(Dataset records begins)
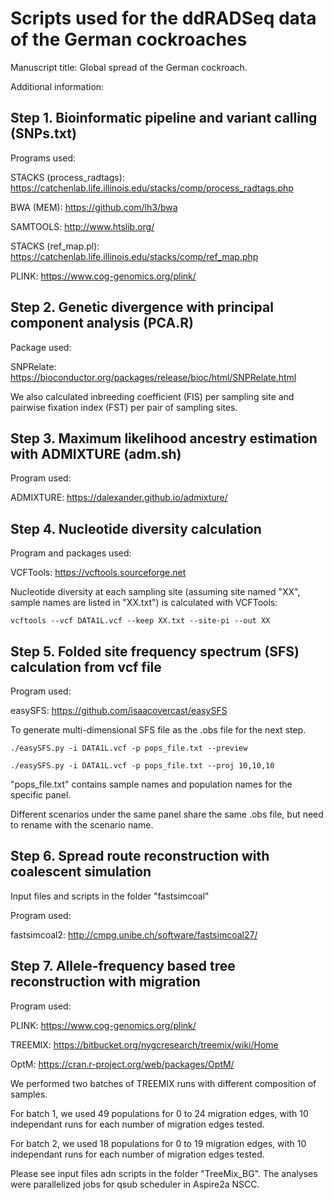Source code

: # Scripts used for the ddRADSeq data of the German cockroaches

Manuscript title: Global spread of the German cockroach.

Additional information:


## Step 1. Bioinformatic pipeline and variant calling (SNPs.txt)

Programs used: 

STACKS (process_radtags): https://catchenlab.life.illinois.edu/stacks/comp/process_radtags.php 

BWA (MEM): https://github.com/lh3/bwa

SAMTOOLS: http://www.htslib.org/

STACKS (ref_map.pl): https://catchenlab.life.illinois.edu/stacks/comp/ref_map.php 

PLINK: https://www.cog-genomics.org/plink/


## Step 2. Genetic divergence with principal component analysis (PCA.R)

Package used: 

SNPRelate: https://bioconductor.org/packages/release/bioc/html/SNPRelate.html

We also calculated inbreeding coefficient (FIS) per sampling site and pairwise fixation index (FST) per pair of sampling sites. 


## Step 3. Maximum likelihood ancestry estimation with ADMIXTURE (adm.sh)

Program used: 

ADMIXTURE: https://dalexander.github.io/admixture/


## Step 4. Nucleotide diversity calculation

Program and packages used:

VCFTools: https://vcftools.sourceforge.net

Nucleotide diversity at each sampling site (assuming site named "XX", sample names are listed in "XX.txt") is calculated with VCFTools:

`vcftools --vcf DATA1L.vcf --keep XX.txt --site-pi --out XX`


## Step 5. Folded site frequency spectrum (SFS) calculation from vcf file

Program used: 

easySFS: https://github.com/isaacovercast/easySFS

To generate multi-dimensional SFS file as the .obs file for the next step. 

`./easySFS.py -i DATA1L.vcf -p pops_file.txt --preview`

`./easySFS.py -i DATA1L.vcf -p pops_file.txt --proj 10,10,10`

"pops_file.txt" contains sample names and population names for the specific panel.

Different scenarios under the same panel share the same .obs file, but need to rename with the scenario name. 


## Step 6. Spread route reconstruction with coalescent simulation

Input files and scripts in the folder "fastsimcoal"

Program used: 

fastsimcoal2: http://cmpg.unibe.ch/software/fastsimcoal27/


## Step 7. Allele-frequency based tree reconstruction with migration

Program used: 

PLINK: https://www.cog-genomics.org/plink/

TREEMIX: https://bitbucket.org/nygcresearch/treemix/wiki/Home

OptM: https://cran.r-project.org/web/packages/OptM/

We performed two batches of TREEMIX runs with different composition of samples.

For batch 1, we used 49 populations for 0 to 24 migration edges, with 10 independant runs for each number of migration edges tested.

For batch 2, we used 18 populations for 0 to 19 migration edges, with 10 independant runs for each number of migration edges tested.

Please see input files adn scripts in the folder "TreeMix_BG". The analyses were parallelized jobs for qsub scheduler in Aspire2a NSCC.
(Dataset records ends)
Exercise instructions: Please return the span of lines above that opens with the one containing "## Step 5. Folded" and closes with the final line, both included, exactly as written and nothing more.

Answer section:
## Step 5. Folded site frequency spectrum (SFS) calculation from vcf file

Program used: 

easySFS: https://github.com/isaacovercast/easySFS

To generate multi-dimensional SFS file as the .obs file for the next step. 

`./easySFS.py -i DATA1L.vcf -p pops_file.txt --preview`

`./easySFS.py -i DATA1L.vcf -p pops_file.txt --proj 10,10,10`

"pops_file.txt" contains sample names and population names for the specific panel.

Different scenarios under the same panel share the same .obs file, but need to rename with the scenario name. 


## Step 6. Spread route reconstruction with coalescent simulation

Input files and scripts in the folder "fastsimcoal"

Program used: 

fastsimcoal2: http://cmpg.unibe.ch/software/fastsimcoal27/


## Step 7. Allele-frequency based tree reconstruction with migration

Program used: 

PLINK: https://www.cog-genomics.org/plink/

TREEMIX: https://bitbucket.org/nygcresearch/treemix/wiki/Home

OptM: https://cran.r-project.org/web/packages/OptM/

We performed two batches of TREEMIX runs with different composition of samples.

For batch 1, we used 49 populations for 0 to 24 migration edges, with 10 independant runs for each number of migration edges tested.

For batch 2, we used 18 populations for 0 to 19 migration edges, with 10 independant runs for each number of migration edges tested.

Please see input files adn scripts in the folder "TreeMix_BG". The analyses were parallelized jobs for qsub scheduler in Aspire2a NSCC.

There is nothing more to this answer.